-- Opening Marker --

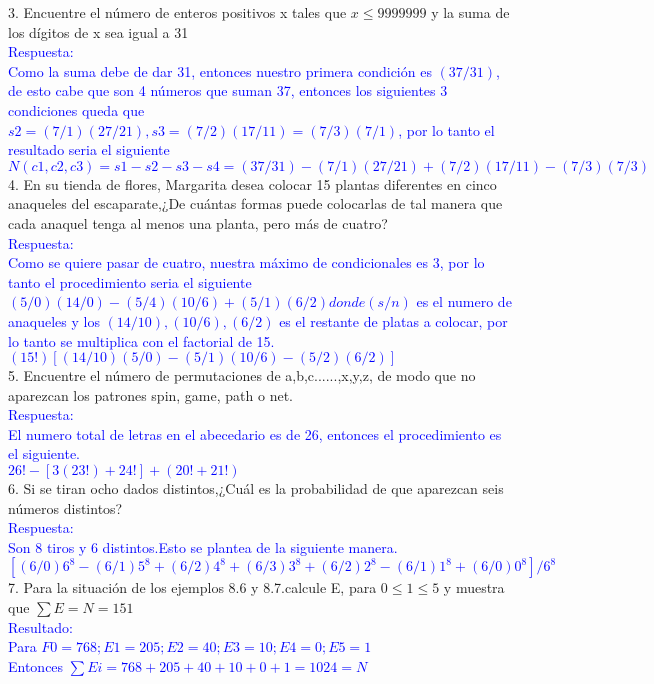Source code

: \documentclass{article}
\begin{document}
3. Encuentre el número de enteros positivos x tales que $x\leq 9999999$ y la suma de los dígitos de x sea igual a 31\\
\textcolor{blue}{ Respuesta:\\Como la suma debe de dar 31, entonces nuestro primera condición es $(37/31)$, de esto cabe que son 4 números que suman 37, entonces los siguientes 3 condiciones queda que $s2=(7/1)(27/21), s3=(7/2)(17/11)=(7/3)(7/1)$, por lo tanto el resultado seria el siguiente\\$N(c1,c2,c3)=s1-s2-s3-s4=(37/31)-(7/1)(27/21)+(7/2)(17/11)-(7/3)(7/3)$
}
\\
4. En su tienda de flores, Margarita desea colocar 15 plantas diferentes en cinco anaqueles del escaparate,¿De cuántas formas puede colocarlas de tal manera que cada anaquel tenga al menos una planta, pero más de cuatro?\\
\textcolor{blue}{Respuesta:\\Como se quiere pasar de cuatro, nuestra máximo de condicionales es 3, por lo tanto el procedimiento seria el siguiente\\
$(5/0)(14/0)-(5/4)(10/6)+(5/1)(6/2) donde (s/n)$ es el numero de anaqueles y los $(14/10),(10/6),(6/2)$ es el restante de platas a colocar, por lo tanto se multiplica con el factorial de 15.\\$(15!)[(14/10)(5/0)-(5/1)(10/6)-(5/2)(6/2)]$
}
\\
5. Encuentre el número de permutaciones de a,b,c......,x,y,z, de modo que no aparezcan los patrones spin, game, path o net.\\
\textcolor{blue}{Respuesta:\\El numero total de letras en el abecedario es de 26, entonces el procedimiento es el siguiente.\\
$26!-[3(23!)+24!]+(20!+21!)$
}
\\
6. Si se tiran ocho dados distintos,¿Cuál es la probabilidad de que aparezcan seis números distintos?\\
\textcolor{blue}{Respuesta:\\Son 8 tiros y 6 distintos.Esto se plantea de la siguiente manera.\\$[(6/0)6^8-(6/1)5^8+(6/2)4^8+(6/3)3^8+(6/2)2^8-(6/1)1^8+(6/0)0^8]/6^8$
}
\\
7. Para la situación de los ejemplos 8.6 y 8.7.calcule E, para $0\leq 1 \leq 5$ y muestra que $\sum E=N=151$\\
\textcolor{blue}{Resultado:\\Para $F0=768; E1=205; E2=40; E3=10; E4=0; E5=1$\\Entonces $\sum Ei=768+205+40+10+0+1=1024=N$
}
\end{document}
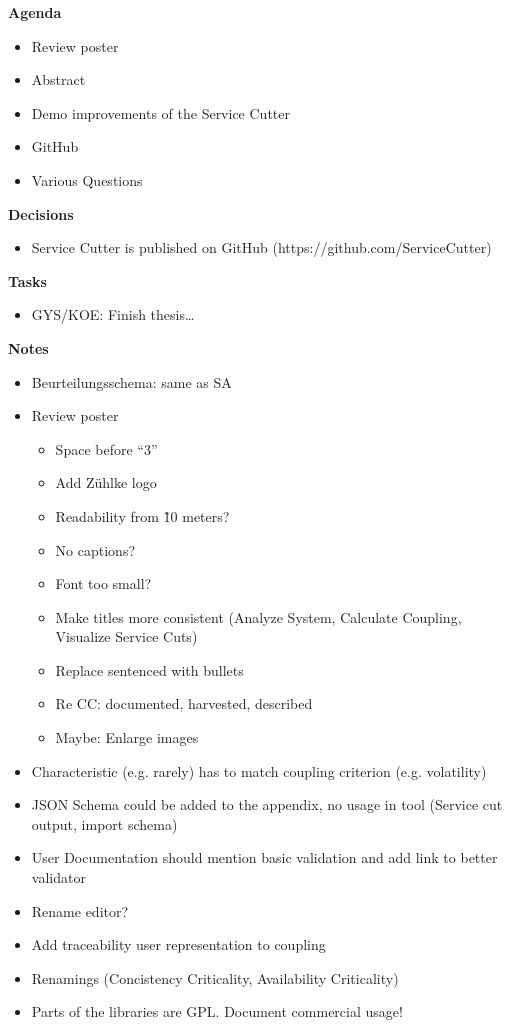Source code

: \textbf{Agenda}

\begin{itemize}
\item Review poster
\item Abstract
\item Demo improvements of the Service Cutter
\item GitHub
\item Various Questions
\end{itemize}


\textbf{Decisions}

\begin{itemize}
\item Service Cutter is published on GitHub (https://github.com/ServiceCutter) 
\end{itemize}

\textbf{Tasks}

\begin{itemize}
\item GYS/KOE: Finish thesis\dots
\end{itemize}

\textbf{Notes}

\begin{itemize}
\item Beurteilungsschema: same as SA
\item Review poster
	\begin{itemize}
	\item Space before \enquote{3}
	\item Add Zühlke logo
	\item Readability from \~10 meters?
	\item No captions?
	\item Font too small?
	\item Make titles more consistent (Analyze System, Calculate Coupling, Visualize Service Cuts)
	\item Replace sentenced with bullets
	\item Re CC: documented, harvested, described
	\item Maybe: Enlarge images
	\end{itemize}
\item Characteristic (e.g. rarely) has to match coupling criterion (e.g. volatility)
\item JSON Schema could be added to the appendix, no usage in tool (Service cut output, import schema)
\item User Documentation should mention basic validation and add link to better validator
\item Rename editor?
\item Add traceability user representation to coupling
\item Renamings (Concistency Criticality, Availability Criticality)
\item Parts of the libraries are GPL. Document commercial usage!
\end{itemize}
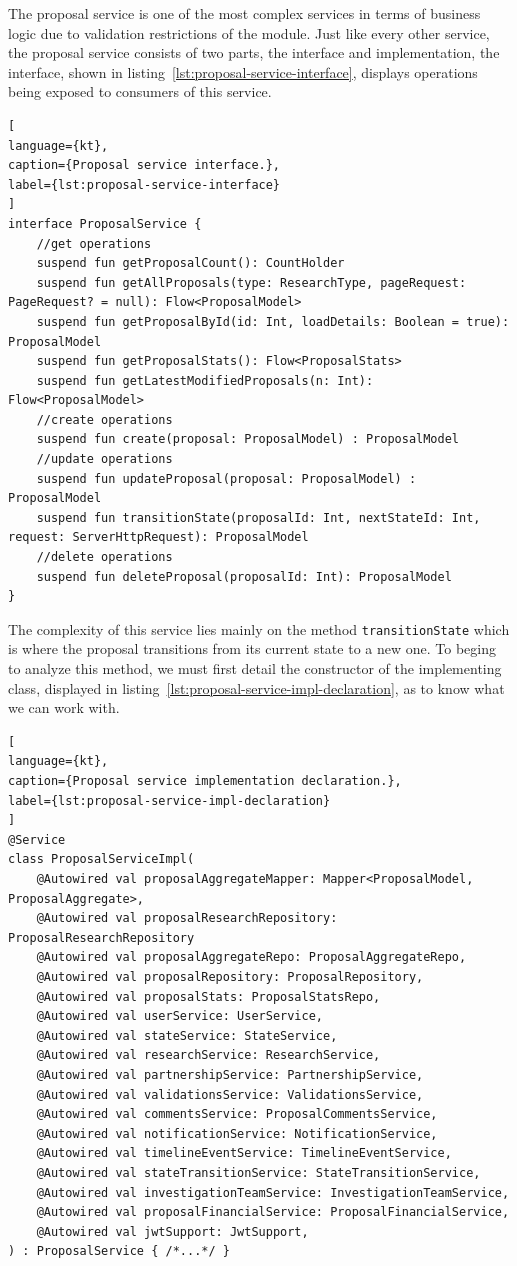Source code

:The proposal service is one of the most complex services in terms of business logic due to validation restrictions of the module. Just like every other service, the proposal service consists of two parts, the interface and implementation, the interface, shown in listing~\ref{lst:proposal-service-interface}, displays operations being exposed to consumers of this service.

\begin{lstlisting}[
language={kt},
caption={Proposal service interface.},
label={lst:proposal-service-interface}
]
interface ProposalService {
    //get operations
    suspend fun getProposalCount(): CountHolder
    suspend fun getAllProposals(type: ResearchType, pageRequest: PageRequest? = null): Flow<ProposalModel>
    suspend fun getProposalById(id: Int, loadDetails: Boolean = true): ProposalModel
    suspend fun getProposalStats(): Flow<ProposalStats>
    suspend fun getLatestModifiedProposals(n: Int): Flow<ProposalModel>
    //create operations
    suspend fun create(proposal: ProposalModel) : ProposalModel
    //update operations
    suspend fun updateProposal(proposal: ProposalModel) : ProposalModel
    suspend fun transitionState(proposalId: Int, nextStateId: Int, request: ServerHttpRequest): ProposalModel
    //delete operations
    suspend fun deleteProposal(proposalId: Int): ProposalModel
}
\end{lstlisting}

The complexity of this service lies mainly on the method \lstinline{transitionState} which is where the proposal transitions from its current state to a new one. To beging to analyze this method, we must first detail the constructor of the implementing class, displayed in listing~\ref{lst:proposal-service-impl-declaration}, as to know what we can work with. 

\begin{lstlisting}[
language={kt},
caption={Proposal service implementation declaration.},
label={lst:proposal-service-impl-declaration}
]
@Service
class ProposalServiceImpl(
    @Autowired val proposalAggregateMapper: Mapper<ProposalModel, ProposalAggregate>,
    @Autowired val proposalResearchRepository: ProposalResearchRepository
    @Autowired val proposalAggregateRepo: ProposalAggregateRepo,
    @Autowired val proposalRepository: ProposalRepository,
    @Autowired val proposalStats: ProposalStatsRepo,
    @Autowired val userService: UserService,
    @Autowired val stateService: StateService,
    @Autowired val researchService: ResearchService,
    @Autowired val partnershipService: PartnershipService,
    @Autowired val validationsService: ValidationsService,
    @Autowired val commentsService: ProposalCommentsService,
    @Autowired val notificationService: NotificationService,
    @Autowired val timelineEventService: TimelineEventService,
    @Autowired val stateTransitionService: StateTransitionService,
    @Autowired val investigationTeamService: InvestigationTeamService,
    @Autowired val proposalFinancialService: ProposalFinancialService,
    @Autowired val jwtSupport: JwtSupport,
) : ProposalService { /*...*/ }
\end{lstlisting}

-- Closing Marker --

All of the preceding material should be output verbatim, with the pictures excluded.

Source code

: \documentclass{article}
\begin{document}
3. Encuentre el número de enteros positivos x tales que $x\leq 9999999$ y la suma de los dígitos de x sea igual a 31\\
\textcolor{blue}{ Respuesta:\\Como la suma debe de dar 31, entonces nuestro primera condición es $(37/31)$, de esto cabe que son 4 números que suman 37, entonces los siguientes 3 condiciones queda que $s2=(7/1)(27/21), s3=(7/2)(17/11)=(7/3)(7/1)$, por lo tanto el resultado seria el siguiente\\$N(c1,c2,c3)=s1-s2-s3-s4=(37/31)-(7/1)(27/21)+(7/2)(17/11)-(7/3)(7/3)$
}
\\
4. En su tienda de flores, Margarita desea colocar 15 plantas diferentes en cinco anaqueles del escaparate,¿De cuántas formas puede colocarlas de tal manera que cada anaquel tenga al menos una planta, pero más de cuatro?\\
\textcolor{blue}{Respuesta:\\Como se quiere pasar de cuatro, nuestra máximo de condicionales es 3, por lo tanto el procedimiento seria el siguiente\\
$(5/0)(14/0)-(5/4)(10/6)+(5/1)(6/2) donde (s/n)$ es el numero de anaqueles y los $(14/10),(10/6),(6/2)$ es el restante de platas a colocar, por lo tanto se multiplica con el factorial de 15.\\$(15!)[(14/10)(5/0)-(5/1)(10/6)-(5/2)(6/2)]$
}
\\
5. Encuentre el número de permutaciones de a,b,c......,x,y,z, de modo que no aparezcan los patrones spin, game, path o net.\\
\textcolor{blue}{Respuesta:\\El numero total de letras en el abecedario es de 26, entonces el procedimiento es el siguiente.\\
$26!-[3(23!)+24!]+(20!+21!)$
}
\\
6. Si se tiran ocho dados distintos,¿Cuál es la probabilidad de que aparezcan seis números distintos?\\
\textcolor{blue}{Respuesta:\\Son 8 tiros y 6 distintos.Esto se plantea de la siguiente manera.\\$[(6/0)6^8-(6/1)5^8+(6/2)4^8+(6/3)3^8+(6/2)2^8-(6/1)1^8+(6/0)0^8]/6^8$
}
\\
7. Para la situación de los ejemplos 8.6 y 8.7.calcule E, para $0\leq 1 \leq 5$ y muestra que $\sum E=N=151$\\
\textcolor{blue}{Resultado:\\Para $F0=768; E1=205; E2=40; E3=10; E4=0; E5=1$\\Entonces $\sum Ei=768+205+40+10+0+1=1024=N$
}
\end{document}
Source code

: \textbf{Agenda}

\begin{itemize}
\item Review poster
\item Abstract
\item Demo improvements of the Service Cutter
\item GitHub
\item Various Questions
\end{itemize}


\textbf{Decisions}

\begin{itemize}
\item Service Cutter is published on GitHub (https://github.com/ServiceCutter) 
\end{itemize}

\textbf{Tasks}

\begin{itemize}
\item GYS/KOE: Finish thesis\dots
\end{itemize}

\textbf{Notes}

\begin{itemize}
\item Beurteilungsschema: same as SA
\item Review poster
	\begin{itemize}
	\item Space before \enquote{3}
	\item Add Zühlke logo
	\item Readability from \~10 meters?
	\item No captions?
	\item Font too small?
	\item Make titles more consistent (Analyze System, Calculate Coupling, Visualize Service Cuts)
	\item Replace sentenced with bullets
	\item Re CC: documented, harvested, described
	\item Maybe: Enlarge images
	\end{itemize}
\item Characteristic (e.g. rarely) has to match coupling criterion (e.g. volatility)
\item JSON Schema could be added to the appendix, no usage in tool (Service cut output, import schema)
\item User Documentation should mention basic validation and add link to better validator
\item Rename editor?
\item Add traceability user representation to coupling
\item Renamings (Concistency Criticality, Availability Criticality)
\item Parts of the libraries are GPL. Document commercial usage!
\end{itemize}
Source code

:The proposal service is one of the most complex services in terms of business logic due to validation restrictions of the module. Just like every other service, the proposal service consists of two parts, the interface and implementation, the interface, shown in listing~\ref{lst:proposal-service-interface}, displays operations being exposed to consumers of this service.

\begin{lstlisting}[
language={kt},
caption={Proposal service interface.},
label={lst:proposal-service-interface}
]
interface ProposalService {
    //get operations
    suspend fun getProposalCount(): CountHolder
    suspend fun getAllProposals(type: ResearchType, pageRequest: PageRequest? = null): Flow<ProposalModel>
    suspend fun getProposalById(id: Int, loadDetails: Boolean = true): ProposalModel
    suspend fun getProposalStats(): Flow<ProposalStats>
    suspend fun getLatestModifiedProposals(n: Int): Flow<ProposalModel>
    //create operations
    suspend fun create(proposal: ProposalModel) : ProposalModel
    //update operations
    suspend fun updateProposal(proposal: ProposalModel) : ProposalModel
    suspend fun transitionState(proposalId: Int, nextStateId: Int, request: ServerHttpRequest): ProposalModel
    //delete operations
    suspend fun deleteProposal(proposalId: Int): ProposalModel
}
\end{lstlisting}

The complexity of this service lies mainly on the method \lstinline{transitionState} which is where the proposal transitions from its current state to a new one. To beging to analyze this method, we must first detail the constructor of the implementing class, displayed in listing~\ref{lst:proposal-service-impl-declaration}, as to know what we can work with. 

\begin{lstlisting}[
language={kt},
caption={Proposal service implementation declaration.},
label={lst:proposal-service-impl-declaration}
]
@Service
class ProposalServiceImpl(
    @Autowired val proposalAggregateMapper: Mapper<ProposalModel, ProposalAggregate>,
    @Autowired val proposalResearchRepository: ProposalResearchRepository
    @Autowired val proposalAggregateRepo: ProposalAggregateRepo,
    @Autowired val proposalRepository: ProposalRepository,
    @Autowired val proposalStats: ProposalStatsRepo,
    @Autowired val userService: UserService,
    @Autowired val stateService: StateService,
    @Autowired val researchService: ResearchService,
    @Autowired val partnershipService: PartnershipService,
    @Autowired val validationsService: ValidationsService,
    @Autowired val commentsService: ProposalCommentsService,
    @Autowired val notificationService: NotificationService,
    @Autowired val timelineEventService: TimelineEventService,
    @Autowired val stateTransitionService: StateTransitionService,
    @Autowired val investigationTeamService: InvestigationTeamService,
    @Autowired val proposalFinancialService: ProposalFinancialService,
    @Autowired val jwtSupport: JwtSupport,
) : ProposalService { /*...*/ }
\end{lstlisting}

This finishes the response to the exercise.